3.3. Hypoxia Status of PDX Models
The hypoxia status of the ten PDX models was determined by pimonidazole immunohistochemistry to determine if the tumour models that were most sensitive to evofosfamide were highly hypoxic. The presence of pimonidazole adducts as a hypoxia marker was observed in all PDX tumours (Figure 3A), frequently surrounding necrotic (absence of Hoechst 33258 nuclear staining) or keratinous areas as confirmed by examination after haematoxylin and eosin staining, although the extent of staining appeared greater in some models than others. Quantitation of the hypoxic fraction revealed this variability in staining, with hypoxic fraction values ranging from 7.9 ± 0.7% (ACS-HN11) to 1.7 ± 0.4% (ACS-HN09) (Figure 3B). Inter-tumour variation in hypoxic fraction was also present for some models. The quantitated hypoxic fraction for each of the ten PDX models was compared to the average change in tumour growth induced by evofosfamide treatment, revealing a weak but significant correlation between pimonidazole staining and evofosfamide anticancer efficacy across the HNSCC PDX models (r = −0.652, P = 0.04; Figure 3C).

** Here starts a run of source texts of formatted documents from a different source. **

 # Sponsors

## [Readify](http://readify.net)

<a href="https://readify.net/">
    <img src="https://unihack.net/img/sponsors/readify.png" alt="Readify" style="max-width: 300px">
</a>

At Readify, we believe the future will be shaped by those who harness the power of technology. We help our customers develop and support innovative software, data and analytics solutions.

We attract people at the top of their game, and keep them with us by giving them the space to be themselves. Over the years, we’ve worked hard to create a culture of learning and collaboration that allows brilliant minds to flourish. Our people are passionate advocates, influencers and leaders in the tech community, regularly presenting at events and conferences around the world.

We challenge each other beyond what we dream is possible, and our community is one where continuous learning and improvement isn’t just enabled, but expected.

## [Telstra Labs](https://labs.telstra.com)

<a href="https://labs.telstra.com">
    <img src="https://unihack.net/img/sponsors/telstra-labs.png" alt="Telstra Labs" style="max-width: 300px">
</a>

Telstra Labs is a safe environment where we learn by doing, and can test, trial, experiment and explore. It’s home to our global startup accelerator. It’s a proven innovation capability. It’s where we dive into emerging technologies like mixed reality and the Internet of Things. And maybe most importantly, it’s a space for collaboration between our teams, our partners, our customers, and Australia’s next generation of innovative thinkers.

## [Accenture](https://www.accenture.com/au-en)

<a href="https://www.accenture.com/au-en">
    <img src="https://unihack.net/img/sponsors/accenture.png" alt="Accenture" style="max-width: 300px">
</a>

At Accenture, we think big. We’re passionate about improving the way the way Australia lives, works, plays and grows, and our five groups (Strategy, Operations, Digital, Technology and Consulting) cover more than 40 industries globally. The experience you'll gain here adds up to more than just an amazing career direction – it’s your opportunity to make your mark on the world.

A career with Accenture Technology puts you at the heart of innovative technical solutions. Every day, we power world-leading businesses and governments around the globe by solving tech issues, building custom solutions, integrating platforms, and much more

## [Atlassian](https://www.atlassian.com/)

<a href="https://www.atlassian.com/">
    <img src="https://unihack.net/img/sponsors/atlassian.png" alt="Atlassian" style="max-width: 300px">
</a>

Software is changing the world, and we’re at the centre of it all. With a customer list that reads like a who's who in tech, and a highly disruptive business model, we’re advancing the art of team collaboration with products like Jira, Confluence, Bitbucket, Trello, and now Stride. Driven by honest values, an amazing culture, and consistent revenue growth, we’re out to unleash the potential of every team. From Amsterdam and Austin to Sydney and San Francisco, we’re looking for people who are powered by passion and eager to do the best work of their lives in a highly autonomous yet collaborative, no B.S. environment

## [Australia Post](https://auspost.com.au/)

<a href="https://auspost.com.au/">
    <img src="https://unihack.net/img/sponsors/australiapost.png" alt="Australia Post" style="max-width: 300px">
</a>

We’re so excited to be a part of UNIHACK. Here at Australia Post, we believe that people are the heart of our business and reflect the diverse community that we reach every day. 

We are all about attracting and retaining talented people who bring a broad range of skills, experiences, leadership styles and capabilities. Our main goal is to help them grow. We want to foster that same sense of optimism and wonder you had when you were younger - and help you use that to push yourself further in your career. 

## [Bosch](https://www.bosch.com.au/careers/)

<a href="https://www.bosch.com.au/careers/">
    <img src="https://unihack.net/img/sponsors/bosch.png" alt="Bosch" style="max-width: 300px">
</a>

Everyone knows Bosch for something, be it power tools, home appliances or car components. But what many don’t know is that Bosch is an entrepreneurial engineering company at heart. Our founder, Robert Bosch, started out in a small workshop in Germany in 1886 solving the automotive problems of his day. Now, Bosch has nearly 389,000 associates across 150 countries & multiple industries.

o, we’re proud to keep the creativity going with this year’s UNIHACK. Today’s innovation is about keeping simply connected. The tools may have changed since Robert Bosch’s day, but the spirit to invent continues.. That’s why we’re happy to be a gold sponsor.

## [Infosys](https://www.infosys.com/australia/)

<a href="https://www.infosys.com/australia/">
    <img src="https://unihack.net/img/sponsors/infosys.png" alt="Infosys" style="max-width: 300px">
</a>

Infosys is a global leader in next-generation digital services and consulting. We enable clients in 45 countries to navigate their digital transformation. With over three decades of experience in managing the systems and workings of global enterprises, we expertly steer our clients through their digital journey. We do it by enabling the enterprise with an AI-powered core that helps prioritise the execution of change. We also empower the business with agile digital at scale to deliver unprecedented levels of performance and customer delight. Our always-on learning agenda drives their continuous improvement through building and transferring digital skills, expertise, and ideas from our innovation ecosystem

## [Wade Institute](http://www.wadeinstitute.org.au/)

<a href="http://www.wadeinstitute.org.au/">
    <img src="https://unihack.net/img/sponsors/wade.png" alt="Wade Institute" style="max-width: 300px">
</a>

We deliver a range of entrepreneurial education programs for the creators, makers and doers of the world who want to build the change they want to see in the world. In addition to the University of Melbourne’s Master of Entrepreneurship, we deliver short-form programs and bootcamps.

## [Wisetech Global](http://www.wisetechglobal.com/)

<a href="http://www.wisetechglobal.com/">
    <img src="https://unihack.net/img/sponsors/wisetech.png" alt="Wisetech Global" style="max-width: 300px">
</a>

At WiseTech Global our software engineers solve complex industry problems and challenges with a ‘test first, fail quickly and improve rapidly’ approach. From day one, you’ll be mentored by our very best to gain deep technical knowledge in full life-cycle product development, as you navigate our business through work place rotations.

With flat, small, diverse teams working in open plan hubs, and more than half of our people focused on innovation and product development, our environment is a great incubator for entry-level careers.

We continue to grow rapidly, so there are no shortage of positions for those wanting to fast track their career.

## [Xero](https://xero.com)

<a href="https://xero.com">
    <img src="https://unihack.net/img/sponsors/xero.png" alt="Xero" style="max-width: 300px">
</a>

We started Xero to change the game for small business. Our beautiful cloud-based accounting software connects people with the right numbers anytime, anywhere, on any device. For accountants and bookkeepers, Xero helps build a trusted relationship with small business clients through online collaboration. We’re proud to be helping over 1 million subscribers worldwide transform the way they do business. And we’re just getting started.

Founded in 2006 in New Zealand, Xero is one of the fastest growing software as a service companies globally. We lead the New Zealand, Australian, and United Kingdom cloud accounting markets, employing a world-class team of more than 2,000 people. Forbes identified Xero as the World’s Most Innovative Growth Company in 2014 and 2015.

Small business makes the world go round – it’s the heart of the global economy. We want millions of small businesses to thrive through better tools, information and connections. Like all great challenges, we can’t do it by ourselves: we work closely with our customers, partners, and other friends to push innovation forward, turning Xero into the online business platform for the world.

An orthogonal approach was used to determine the hypoxia status of the PDX tumours, by evaluating the mRNA expression of genes known to be regulated by hypoxia in HNSCC, using the Toustrup hypoxia gene signature. The mRNA expression of the 15 Toustrup hypoxia signature genes was determined by NanoString in nine PDX models, revealing differences in expression of hypoxia signature genes between different models, and in some instances (particularly ACS-HN04) between tumours of the same PDX model (Figure 4A). Toustrup gene expression was also determined in the clinical specimens (P0 tumours) for eight of the nine PDX models where P0 tissue was available. A significant correlation in Toustrup gene expression was observed between P0 and P2 tumours in all tumour models, with five models in particular showing strong correlations (r values > 0.85 and log-log slopes between 0.97 and 1.00) (Figure 4B). In a manner analogous to analysis of other hypoxia gene signatures [57,58], a Toustrup score was generated for each tumour based on whether the expression of each individual gene was above or below the median expression across all PDX tumours. Comparison of each tumour’s Toustrup score to its hypoxic fraction as determined by pimonidazole staining, revealed no correlation (r = 0.272, P = 0.21, Figure 4C). Similarly, there was no correlation between average Toustrup score and evofosfamide antitumour efficacy across the nine PDX models (r = −0.415, P = 0.27, Figure 4D).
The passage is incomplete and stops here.